Problem to solve - Write out exactly the lines from the first line of the records below through the line that contains "Oct 26th 2019", and stop there.

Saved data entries
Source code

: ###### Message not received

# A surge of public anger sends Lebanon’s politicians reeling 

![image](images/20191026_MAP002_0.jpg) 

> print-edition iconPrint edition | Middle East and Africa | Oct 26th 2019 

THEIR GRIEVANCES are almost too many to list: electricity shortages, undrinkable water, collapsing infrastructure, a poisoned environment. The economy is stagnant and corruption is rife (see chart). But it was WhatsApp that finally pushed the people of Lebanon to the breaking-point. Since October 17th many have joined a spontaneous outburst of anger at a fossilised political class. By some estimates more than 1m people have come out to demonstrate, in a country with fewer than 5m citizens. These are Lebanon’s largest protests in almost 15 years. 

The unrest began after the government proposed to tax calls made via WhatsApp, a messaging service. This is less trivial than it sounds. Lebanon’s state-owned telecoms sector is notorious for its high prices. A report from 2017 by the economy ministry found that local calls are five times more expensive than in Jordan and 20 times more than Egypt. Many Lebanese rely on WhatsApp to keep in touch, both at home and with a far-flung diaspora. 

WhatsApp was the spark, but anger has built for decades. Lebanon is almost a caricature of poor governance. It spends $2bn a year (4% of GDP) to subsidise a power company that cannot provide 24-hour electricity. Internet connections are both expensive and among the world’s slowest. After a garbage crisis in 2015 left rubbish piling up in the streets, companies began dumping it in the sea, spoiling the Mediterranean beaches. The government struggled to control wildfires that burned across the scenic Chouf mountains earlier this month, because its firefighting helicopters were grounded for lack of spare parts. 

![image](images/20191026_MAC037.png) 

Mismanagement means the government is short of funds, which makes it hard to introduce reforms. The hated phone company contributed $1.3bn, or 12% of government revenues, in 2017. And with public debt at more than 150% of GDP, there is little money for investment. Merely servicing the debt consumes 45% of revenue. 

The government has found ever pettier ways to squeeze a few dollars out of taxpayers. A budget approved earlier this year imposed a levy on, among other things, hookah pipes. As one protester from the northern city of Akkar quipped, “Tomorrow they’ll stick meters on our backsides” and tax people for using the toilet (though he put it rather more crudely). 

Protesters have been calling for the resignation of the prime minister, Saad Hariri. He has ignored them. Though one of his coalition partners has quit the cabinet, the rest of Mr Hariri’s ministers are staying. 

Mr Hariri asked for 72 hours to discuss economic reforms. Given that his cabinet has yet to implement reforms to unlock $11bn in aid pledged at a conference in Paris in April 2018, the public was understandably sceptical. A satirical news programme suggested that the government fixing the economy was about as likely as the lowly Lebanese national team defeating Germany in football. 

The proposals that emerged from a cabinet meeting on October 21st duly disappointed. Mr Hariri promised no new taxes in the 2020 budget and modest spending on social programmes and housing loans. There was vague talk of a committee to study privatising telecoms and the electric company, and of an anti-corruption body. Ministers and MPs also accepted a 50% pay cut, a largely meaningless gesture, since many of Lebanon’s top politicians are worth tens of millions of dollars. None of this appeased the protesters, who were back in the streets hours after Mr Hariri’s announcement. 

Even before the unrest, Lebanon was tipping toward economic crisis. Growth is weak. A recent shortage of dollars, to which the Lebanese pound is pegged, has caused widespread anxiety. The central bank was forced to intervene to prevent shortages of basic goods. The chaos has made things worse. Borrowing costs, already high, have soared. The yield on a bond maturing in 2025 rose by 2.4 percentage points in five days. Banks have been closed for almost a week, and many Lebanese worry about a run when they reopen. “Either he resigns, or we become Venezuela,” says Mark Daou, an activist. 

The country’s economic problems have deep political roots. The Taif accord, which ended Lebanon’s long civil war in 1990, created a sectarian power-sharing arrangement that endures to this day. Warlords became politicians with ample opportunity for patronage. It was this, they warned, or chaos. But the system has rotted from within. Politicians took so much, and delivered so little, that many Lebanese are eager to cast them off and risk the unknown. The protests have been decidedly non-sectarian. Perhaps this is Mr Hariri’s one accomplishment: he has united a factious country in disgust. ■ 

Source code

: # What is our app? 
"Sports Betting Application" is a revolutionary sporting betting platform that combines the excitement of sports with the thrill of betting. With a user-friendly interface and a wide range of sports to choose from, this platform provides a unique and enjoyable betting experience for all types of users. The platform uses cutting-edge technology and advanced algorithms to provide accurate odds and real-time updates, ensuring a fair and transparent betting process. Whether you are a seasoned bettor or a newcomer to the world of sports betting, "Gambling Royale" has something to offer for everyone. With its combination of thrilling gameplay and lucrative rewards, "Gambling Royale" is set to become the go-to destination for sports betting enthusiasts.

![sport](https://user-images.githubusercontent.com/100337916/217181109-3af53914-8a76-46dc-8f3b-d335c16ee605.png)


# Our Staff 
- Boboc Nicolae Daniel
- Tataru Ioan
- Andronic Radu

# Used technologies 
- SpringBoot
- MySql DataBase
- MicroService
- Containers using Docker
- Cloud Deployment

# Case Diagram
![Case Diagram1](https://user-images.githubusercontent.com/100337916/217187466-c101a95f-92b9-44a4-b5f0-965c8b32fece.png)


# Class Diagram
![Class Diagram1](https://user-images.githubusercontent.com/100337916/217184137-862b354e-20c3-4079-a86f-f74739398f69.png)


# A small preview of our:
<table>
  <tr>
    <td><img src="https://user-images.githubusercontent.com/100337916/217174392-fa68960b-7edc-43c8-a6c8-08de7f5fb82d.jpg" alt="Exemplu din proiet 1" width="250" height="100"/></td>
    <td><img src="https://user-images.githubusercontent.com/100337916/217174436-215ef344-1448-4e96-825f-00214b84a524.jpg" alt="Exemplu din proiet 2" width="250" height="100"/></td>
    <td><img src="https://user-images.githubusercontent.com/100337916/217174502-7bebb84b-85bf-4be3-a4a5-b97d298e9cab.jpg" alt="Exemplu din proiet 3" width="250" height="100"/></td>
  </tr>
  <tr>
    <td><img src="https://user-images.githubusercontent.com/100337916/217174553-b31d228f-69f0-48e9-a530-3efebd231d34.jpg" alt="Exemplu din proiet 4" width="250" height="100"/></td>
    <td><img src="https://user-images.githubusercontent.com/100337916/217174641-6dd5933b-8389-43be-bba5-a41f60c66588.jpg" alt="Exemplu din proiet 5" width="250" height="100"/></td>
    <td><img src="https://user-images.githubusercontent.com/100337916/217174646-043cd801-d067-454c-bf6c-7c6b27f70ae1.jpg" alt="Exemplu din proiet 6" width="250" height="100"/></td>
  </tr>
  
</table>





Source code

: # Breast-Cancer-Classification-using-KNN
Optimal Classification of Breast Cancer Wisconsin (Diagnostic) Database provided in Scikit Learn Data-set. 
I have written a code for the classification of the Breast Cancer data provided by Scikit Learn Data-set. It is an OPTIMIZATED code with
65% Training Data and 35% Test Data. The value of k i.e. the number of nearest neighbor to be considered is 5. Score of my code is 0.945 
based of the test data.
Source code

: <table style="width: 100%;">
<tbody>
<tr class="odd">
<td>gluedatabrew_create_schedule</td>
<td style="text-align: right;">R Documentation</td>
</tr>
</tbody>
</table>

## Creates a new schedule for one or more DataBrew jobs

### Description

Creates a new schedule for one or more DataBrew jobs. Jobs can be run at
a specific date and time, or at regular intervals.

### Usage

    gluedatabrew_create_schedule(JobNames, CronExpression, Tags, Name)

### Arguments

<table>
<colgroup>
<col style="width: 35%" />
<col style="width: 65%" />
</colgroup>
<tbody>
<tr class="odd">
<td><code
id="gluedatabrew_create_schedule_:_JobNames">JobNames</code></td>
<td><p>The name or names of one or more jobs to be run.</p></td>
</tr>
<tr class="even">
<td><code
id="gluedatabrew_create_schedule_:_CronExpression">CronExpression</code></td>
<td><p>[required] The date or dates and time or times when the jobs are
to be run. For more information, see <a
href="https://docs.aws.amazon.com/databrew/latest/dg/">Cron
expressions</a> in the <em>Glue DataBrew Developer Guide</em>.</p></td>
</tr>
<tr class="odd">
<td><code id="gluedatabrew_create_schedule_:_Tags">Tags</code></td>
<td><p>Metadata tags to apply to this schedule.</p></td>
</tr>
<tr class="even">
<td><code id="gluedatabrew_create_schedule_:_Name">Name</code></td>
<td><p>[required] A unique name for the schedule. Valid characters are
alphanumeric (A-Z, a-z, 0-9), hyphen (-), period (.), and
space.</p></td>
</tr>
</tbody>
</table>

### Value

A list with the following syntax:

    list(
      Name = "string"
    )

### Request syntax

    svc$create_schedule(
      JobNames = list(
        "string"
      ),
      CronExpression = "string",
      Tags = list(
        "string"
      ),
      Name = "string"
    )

Output of the exercise -
Source code

: ###### Message not received

# A surge of public anger sends Lebanon’s politicians reeling 

![image](images/20191026_MAP002_0.jpg) 

> print-edition iconPrint edition | Middle East and Africa | Oct 26th 2019 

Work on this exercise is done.